Editor's note: Seeking Alpha is proud to welcome Our Man In NYC as a new contributor. It's easy to become a Seeking Alpha contributor and earn money for your best investment ideas. Active contributors also get free access to the SA PRO archive. Click here to find out more »
The Investment Opportunity
I believe that the public markets reward contrarianism, especially when it is tied to common sense, and my playbook for a dislocation is:
- An investment that has had abysmal performance. Ideally, investors will have been burned badly and/or are fatigued by the situation, which means it is likely overlooked.
- Valuations are cheap and the fundamentals are turning, yet very few people care. Stocks should at least suggest that they have found a bottom.
- A change in narrative that provides an excuse or all-clear sign for investors to consider the area as investable once more. This creates a ~24-month window for a sharp re-rating, after the narrative has changed.
Today, the conditions in Greece are setting it up to be a textbook dislocation opportunity for contrarian investors.
Background: It All Goes Wrong For Greece
For Greece, the Global Financial Crisis was followed by a starring role in the European sovereign debt crisis. While most people are largely aware of the Greek debt problems and the associated economic problems, the severity isn’t fully appreciated. The crisis saw a 45% decline in GDP and unemployment top 27% in Greece – similar to the Great Depression in the US!

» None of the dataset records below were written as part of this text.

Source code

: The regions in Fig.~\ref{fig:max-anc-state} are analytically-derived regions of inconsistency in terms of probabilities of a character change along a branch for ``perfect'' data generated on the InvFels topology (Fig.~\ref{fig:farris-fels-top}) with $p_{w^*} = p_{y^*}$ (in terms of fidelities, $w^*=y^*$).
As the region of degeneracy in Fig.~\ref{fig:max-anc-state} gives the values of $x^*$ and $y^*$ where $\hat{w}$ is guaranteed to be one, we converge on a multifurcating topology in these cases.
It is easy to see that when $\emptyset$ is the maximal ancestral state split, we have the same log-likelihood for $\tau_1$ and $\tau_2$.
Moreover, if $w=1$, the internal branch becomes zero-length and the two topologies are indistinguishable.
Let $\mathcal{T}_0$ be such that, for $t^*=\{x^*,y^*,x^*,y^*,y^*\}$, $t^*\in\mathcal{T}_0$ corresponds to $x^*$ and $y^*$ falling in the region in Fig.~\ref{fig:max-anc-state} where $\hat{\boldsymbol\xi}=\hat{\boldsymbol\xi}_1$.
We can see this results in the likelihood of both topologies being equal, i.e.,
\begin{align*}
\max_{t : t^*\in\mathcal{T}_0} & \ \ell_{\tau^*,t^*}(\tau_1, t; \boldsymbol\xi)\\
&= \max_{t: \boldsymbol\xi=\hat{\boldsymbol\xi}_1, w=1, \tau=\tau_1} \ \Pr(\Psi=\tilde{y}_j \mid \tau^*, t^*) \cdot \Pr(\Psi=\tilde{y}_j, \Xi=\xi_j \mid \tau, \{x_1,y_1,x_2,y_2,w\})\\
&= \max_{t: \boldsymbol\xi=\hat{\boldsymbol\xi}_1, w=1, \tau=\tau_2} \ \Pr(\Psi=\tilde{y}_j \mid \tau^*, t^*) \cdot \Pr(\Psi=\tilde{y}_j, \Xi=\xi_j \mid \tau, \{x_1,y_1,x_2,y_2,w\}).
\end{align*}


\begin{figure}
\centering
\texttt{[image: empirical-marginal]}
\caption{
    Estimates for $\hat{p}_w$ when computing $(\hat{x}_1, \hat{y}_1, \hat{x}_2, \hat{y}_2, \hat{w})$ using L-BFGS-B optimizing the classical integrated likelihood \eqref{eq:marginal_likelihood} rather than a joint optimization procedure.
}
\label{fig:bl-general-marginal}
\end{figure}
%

Unsurprisingly, this saw Greek equity markets get decimated; down over 90% from their 2007 peak, over 80% from their post-08 highs, and over 70% from their 2014-highs. The fall from 2014 is particularly important as ‘sophisticated’ investors helped recapitalize the Greek banks in 2013 and 2015, with the expectation that the crisis was largely over. It was not!!
Well for Greece, the opportunity is pretty clear; economic disaster and collapsing equity prices, over a prolonged period means that even ‘sophisticated’ money has been scared off.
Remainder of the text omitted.